While this means more investments and increased competition in these vital industries that are being proposed to be classified as mere public services rather than public utilities, critical and highly sensitive industries such as telecommunications are better left in the hands of Filipinos.

Democratizing opportunities

Publicly listed information and communications technology industry firm NOW Corp. has launched a program that will democratize business opportunities in the sector by partnering with small and medium-sized businesses and even entrepreneurial individuals.

The company is partnering with local entrepreneurs and local government units, initially in Northern and Southern Luzon, to bring NOW’s technology to a particular area whether for horizontal deployment such as for barangays and wide area network, or for vertical deployment such as for office buildings.

Dubbed as NOW Virtual Network Operator (NVNO), NOW’s business partnership model gives exclusive distributorship rights to the company’s broadband service to a local partner over a particular area, or preferably in one of the 35 priority cities in North and South Luzon which NOW has identified.

An NVNO is a mobile operator that does not own its own network but instead leases wholesale capacity from an existing mobile operator and its network infrastructure and resells the bandwidth to its own end-clients. It is a proven formula to propagate telecommunications in other countries,  including the US.

NOW Corp. president and CEO Mel Velarde emphasized that they are aiming to inject renewed energy to the failed NVNO attempts by its predecessors and will seek to correct the shortcomings. To do this, Velarde said they vow to adopt a transparent cost structure, adopt a shared vision as well as technological and execution risks, and a clear shared wealth through revenue sharing.

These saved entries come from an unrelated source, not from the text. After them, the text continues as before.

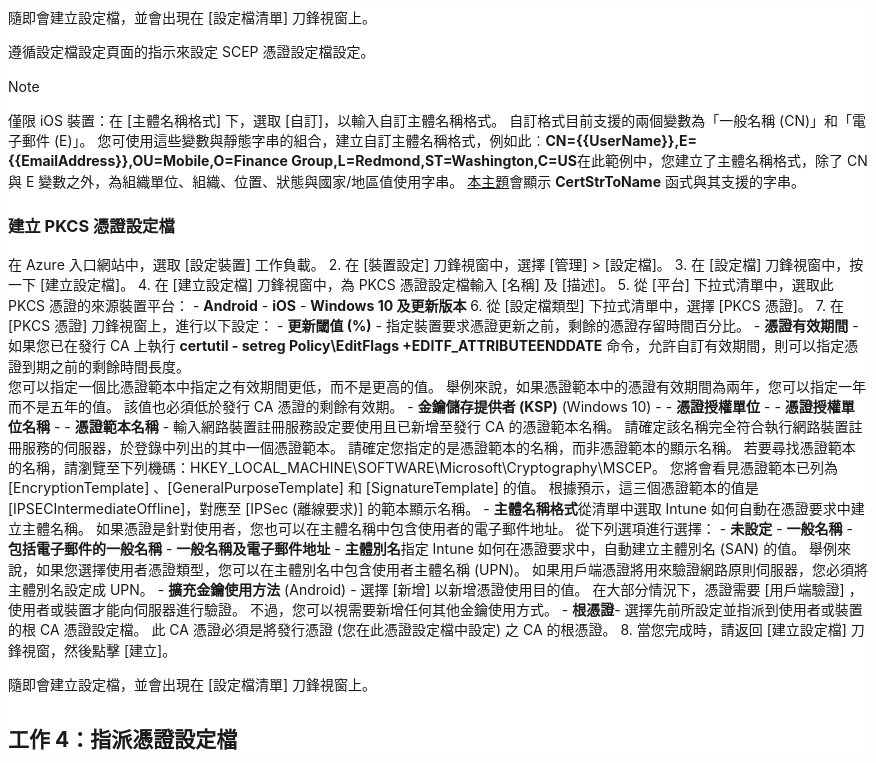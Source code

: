 隨即會建立設定檔，並會出現在 [設定檔清單] 刀鋒視窗上。

遵循設定檔設定頁面的指示來設定 SCEP 憑證設定檔設定。
>[!Note]
> 僅限 iOS 裝置：在 [主體名稱格式] 下，選取 [自訂]，以輸入自訂主體名稱格式。
> 自訂格式目前支援的兩個變數為「一般名稱 (CN)」和「電子郵件 (E)」。 您可使用這些變數與靜態字串的組合，建立自訂主體名稱格式，例如此︰**CN={{UserName}},E={{EmailAddress}},OU=Mobile,O=Finance Group,L=Redmond,ST=Washington,C=US**在此範例中，您建立了主體名稱格式，除了 CN 與 E 變數之外，為組織單位、組織、位置、狀態與國家/地區值使用字串。 [本主題](https://msdn.microsoft.com/library/windows/desktop/aa377160.aspx)會顯示 **CertStrToName** 函式與其支援的字串。


### <a name="to-create-a-pkcs-certificate-profile"></a>建立 PKCS 憑證設定檔

在 Azure 入口網站中，選取 [設定裝置] 工作負載。
2. 在 [裝置設定] 刀鋒視窗中，選擇 [管理]  >  [設定檔]。
3. 在 [設定檔] 刀鋒視窗中，按一下 [建立設定檔]。
4. 在 [建立設定檔] 刀鋒視窗中，為 PKCS 憑證設定檔輸入 [名稱] 及 [描述]。
5. 從 [平台] 下拉式清單中，選取此 PKCS 憑證的來源裝置平台：
    - **Android**
    - **iOS**
    - **Windows 10 及更新版本**
6. 從 [設定檔類型] 下拉式清單中，選擇 [PKCS 憑證]。
7. 在 [PKCS 憑證] 刀鋒視窗上，進行以下設定：
    - **更新閾值 (%)** - 指定裝置要求憑證更新之前，剩餘的憑證存留時間百分比。
    - **憑證有效期間** - 如果您已在發行 CA 上執行 **certutil - setreg Policy\EditFlags +EDITF_ATTRIBUTEENDDATE** 命令，允許自訂有效期間，則可以指定憑證到期之前的剩餘時間長度。<br>您可以指定一個比憑證範本中指定之有效期間更低，而不是更高的值。 舉例來說，如果憑證範本中的憑證有效期間為兩年，您可以指定一年而不是五年的值。 該值也必須低於發行 CA 憑證的剩餘有效期。
    - **金鑰儲存提供者 (KSP)** (Windows 10) -
    - **憑證授權單位** -
    - **憑證授權單位名稱** -
    - **憑證範本名稱** - 輸入網路裝置註冊服務設定要使用且已新增至發行 CA 的憑證範本名稱。
    請確定該名稱完全符合執行網路裝置註冊服務的伺服器，於登錄中列出的其中一個憑證範本。 請確定您指定的是憑證範本的名稱，而非憑證範本的顯示名稱。 
    若要尋找憑證範本的名稱，請瀏覽至下列機碼：HKEY_LOCAL_MACHINE\SOFTWARE\Microsoft\Cryptography\MSCEP。 您將會看見憑證範本已列為 [EncryptionTemplate] 、[GeneralPurposeTemplate] 和 [SignatureTemplate] 的值。 根據預示，這三個憑證範本的值是 [IPSECIntermediateOffline]，對應至 [IPSec (離線要求)] 的範本顯示名稱。 
    - **主體名稱格式**從清單中選取 Intune 如何自動在憑證要求中建立主體名稱。 如果憑證是針對使用者，您也可以在主體名稱中包含使用者的電子郵件地址。 從下列選項進行選擇：
        - **未設定**
        - **一般名稱**
        - **包括電子郵件的一般名稱**
        - **一般名稱及電子郵件地址**
    - **主體別名**指定 Intune 如何在憑證要求中，自動建立主體別名 (SAN) 的值。 舉例來說，如果您選擇使用者憑證類型，您可以在主體別名中包含使用者主體名稱 (UPN)。 如果用戶端憑證將用來驗證網路原則伺服器，您必須將主體別名設定成 UPN。
    - **擴充金鑰使用方法** (Android) - 選擇 [新增] 以新增憑證使用目的值。 在大部分情況下，憑證需要 [用戶端驗證]  ，使用者或裝置才能向伺服器進行驗證。 不過，您可以視需要新增任何其他金鑰使用方式。 
    - **根憑證**- 選擇先前所設定並指派到使用者或裝置的根 CA 憑證設定檔。 此 CA 憑證必須是將發行憑證 (您在此憑證設定檔中設定) 之 CA 的根憑證。
8. 當您完成時，請返回 [建立設定檔] 刀鋒視窗，然後點擊 [建立]。

隨即會建立設定檔，並會出現在 [設定檔清單] 刀鋒視窗上。

## <a name="task-4-assign-certificate-profiles"></a>工作 4：指派憑證設定檔
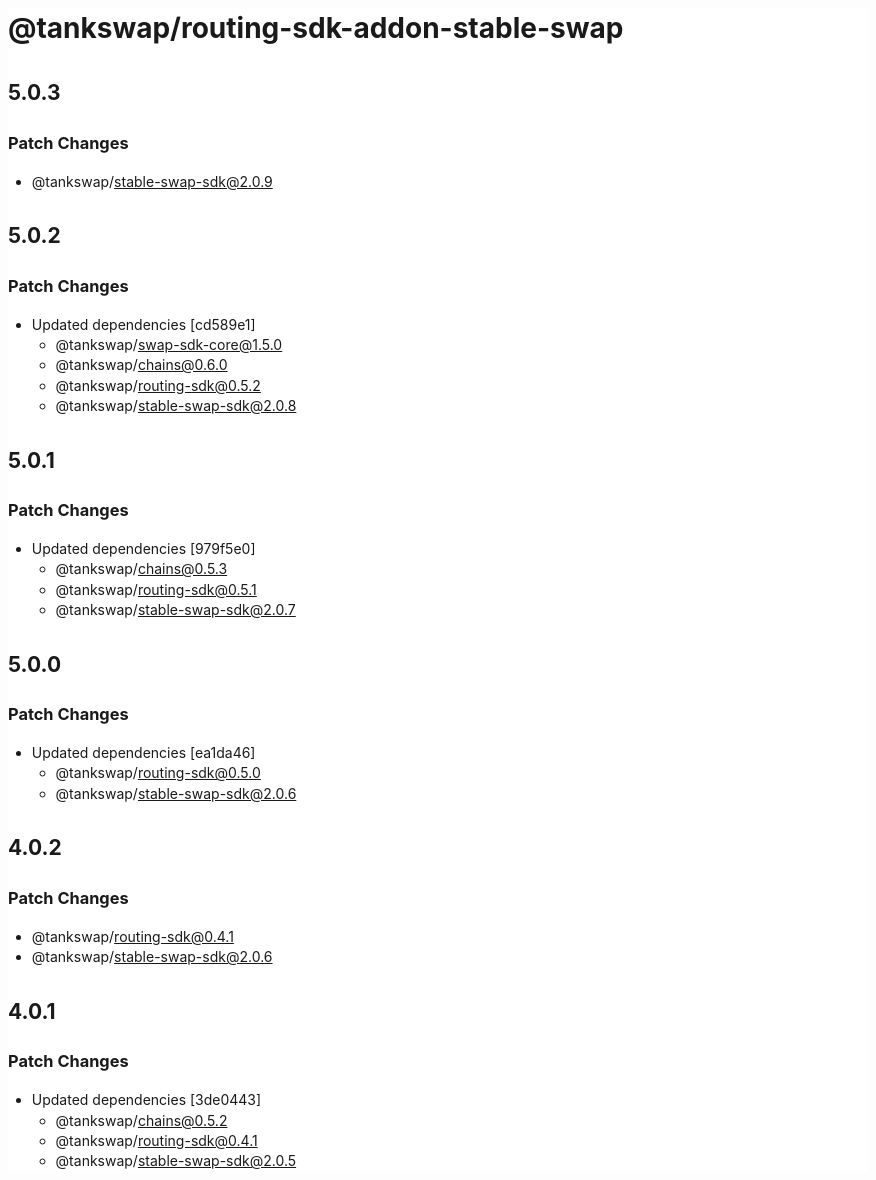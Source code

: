 # @tankswap/routing-sdk-addon-stable-swap

## 5.0.3

### Patch Changes

- @tankswap/stable-swap-sdk@2.0.9

## 5.0.2

### Patch Changes

- Updated dependencies [cd589e1]
  - @tankswap/swap-sdk-core@1.5.0
  - @tankswap/chains@0.6.0
  - @tankswap/routing-sdk@0.5.2
  - @tankswap/stable-swap-sdk@2.0.8

## 5.0.1

### Patch Changes

- Updated dependencies [979f5e0]
  - @tankswap/chains@0.5.3
  - @tankswap/routing-sdk@0.5.1
  - @tankswap/stable-swap-sdk@2.0.7

## 5.0.0

### Patch Changes

- Updated dependencies [ea1da46]
  - @tankswap/routing-sdk@0.5.0
  - @tankswap/stable-swap-sdk@2.0.6

## 4.0.2

### Patch Changes

- @tankswap/routing-sdk@0.4.1
- @tankswap/stable-swap-sdk@2.0.6

## 4.0.1

### Patch Changes

- Updated dependencies [3de0443]
  - @tankswap/chains@0.5.2
  - @tankswap/routing-sdk@0.4.1
  - @tankswap/stable-swap-sdk@2.0.5
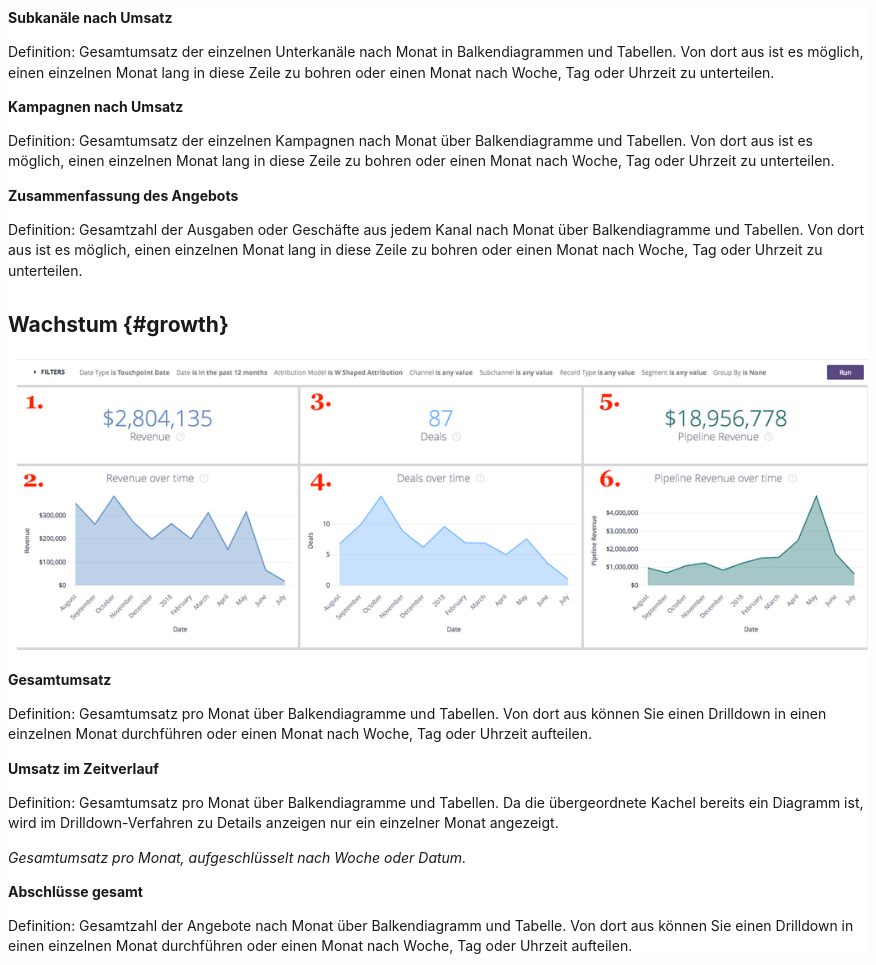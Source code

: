 **Subkanäle nach Umsatz**

Definition: Gesamtumsatz der einzelnen Unterkanäle nach Monat in Balkendiagrammen und Tabellen. Von dort aus ist es möglich, einen einzelnen Monat lang in diese Zeile zu bohren oder einen Monat nach Woche, Tag oder Uhrzeit zu unterteilen.

**Kampagnen nach Umsatz**

Definition: Gesamtumsatz der einzelnen Kampagnen nach Monat über Balkendiagramme und Tabellen. Von dort aus ist es möglich, einen einzelnen Monat lang in diese Zeile zu bohren oder einen Monat nach Woche, Tag oder Uhrzeit zu unterteilen.

**Zusammenfassung des Angebots**

Definition: Gesamtzahl der Ausgaben oder Geschäfte aus jedem Kanal nach Monat über Balkendiagramme und Tabellen. Von dort aus ist es möglich, einen einzelnen Monat lang in diese Zeile zu bohren oder einen Monat nach Woche, Tag oder Uhrzeit zu unterteilen.

## Wachstum {#growth}

![](assets/3-1.png)

**Gesamtumsatz**

Definition: Gesamtumsatz pro Monat über Balkendiagramme und Tabellen. Von dort aus können Sie einen Drilldown in einen einzelnen Monat durchführen oder einen Monat nach Woche, Tag oder Uhrzeit aufteilen.

**Umsatz im Zeitverlauf**

Definition: Gesamtumsatz pro Monat über Balkendiagramme und Tabellen. Da die übergeordnete Kachel bereits ein Diagramm ist, wird im Drilldown-Verfahren zu Details anzeigen nur ein einzelner Monat angezeigt.

_Gesamtumsatz pro Monat, aufgeschlüsselt nach Woche oder Datum._

**Abschlüsse gesamt**

Definition: Gesamtzahl der Angebote nach Monat über Balkendiagramm und Tabelle. Von dort aus können Sie einen Drilldown in einen einzelnen Monat durchführen oder einen Monat nach Woche, Tag oder Uhrzeit aufteilen.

In late 2015, NOW Corp. and its telecommunications arm NOW Telecom launched Fiber in the Air, a fixed wireless broadband internet service that provides guaranteed broadband internet for enterprises with a capacity of 2.4 gbps. Since then, NOW Corp. has forged partnerships in Mega Manila with more than 200 building properties with a two-kilometer radius area coverage.

According to Velarde, fixed wireless connectivity is the way to go not only here but worldwide. In fact, US companies such as Verizon, AT&T and even Google Fiber are pursuing wireless deployment, he noted.

He explained that unlike traditional fixed broadband which requires companies to run cables to individual homes, offices, or buildings, fixed wireless uses radio waves to beam internet connectivity to multiple locations from a single site, thus allowing data delivery in a more cost-efficient way as well as faster end-user connection.

NOW Corp. has chosen to adopt fixed wireless as its initial mode of deployment in penetrating Mega Manila. Velarde stressed that Metro Manila is around 622 square kms and given the density of the area where electric poles and underground fiber optic are a logistical nightmare.

The business partnership is exclusive for five years with a revenue-sharing model that provides the partner with a healthy return on investment. The business partner will select the area, hire and manage sales people in order to sell the product, take care of selling and marketing the service, install the service to end-subscribers, assist NOW in identifying a possible hub where broadband capacity can be terminated, and ensure on-time payment by the subscriber,

Meanwhile, NOW will provide the business model, over-all sales and marketing support on the national and local levels, sales training, and will also provide collecting and billing as well as state-of-the-art devices to deliver broadband internet solutions.

A major requirement in selecting business partners is that the latter must be a resident of the chosen territory, must have a business in the area, and must have strong local influence.

Velarde also noted that local governments may also utilize fixed wireless to deliver broadband connectivity to public spaces as a form of public service. NOW can install its equipment in any government-owned building such as hospitals or city halls and distribute the broadband capacity to each building.